Transcribe the entries below exactly; leave every image out.

*RECORDS*:
::::

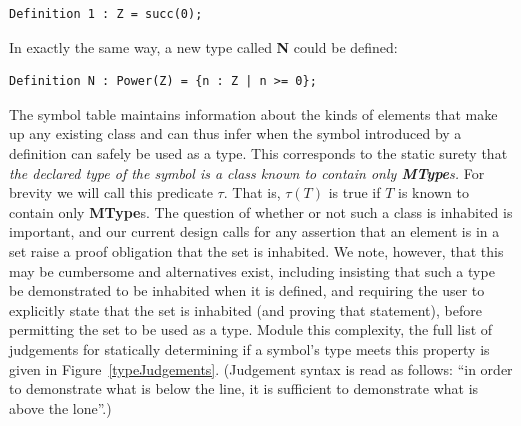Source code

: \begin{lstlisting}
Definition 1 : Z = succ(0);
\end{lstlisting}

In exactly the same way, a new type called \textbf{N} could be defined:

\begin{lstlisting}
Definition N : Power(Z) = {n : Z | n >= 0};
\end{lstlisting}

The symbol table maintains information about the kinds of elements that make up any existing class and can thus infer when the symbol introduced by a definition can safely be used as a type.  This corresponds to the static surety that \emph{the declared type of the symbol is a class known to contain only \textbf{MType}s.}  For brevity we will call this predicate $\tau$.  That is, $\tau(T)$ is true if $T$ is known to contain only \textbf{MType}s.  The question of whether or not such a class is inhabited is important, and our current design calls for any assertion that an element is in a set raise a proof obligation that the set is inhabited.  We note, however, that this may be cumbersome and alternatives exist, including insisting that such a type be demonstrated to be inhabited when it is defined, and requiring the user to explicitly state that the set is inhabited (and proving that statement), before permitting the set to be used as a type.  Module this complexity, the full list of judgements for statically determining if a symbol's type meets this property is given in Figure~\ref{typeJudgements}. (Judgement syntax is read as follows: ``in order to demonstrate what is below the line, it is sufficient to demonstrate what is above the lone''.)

::::

*RESPONSE TO THIS TASK*:
Source code

: \begin{lstlisting}
Definition 1 : Z = succ(0);
\end{lstlisting}

In exactly the same way, a new type called \textbf{N} could be defined:

\begin{lstlisting}
Definition N : Power(Z) = {n : Z | n >= 0};
\end{lstlisting}

The symbol table maintains information about the kinds of elements that make up any existing class and can thus infer when the symbol introduced by a definition can safely be used as a type.  This corresponds to the static surety that \emph{the declared type of the symbol is a class known to contain only \textbf{MType}s.}  For brevity we will call this predicate $\tau$.  That is, $\tau(T)$ is true if $T$ is known to contain only \textbf{MType}s.  The question of whether or not such a class is inhabited is important, and our current design calls for any assertion that an element is in a set raise a proof obligation that the set is inhabited.  We note, however, that this may be cumbersome and alternatives exist, including insisting that such a type be demonstrated to be inhabited when it is defined, and requiring the user to explicitly state that the set is inhabited (and proving that statement), before permitting the set to be used as a type.  Module this complexity, the full list of judgements for statically determining if a symbol's type meets this property is given in Figure~\ref{typeJudgements}. (Judgement syntax is read as follows: ``in order to demonstrate what is below the line, it is sufficient to demonstrate what is above the lone''.)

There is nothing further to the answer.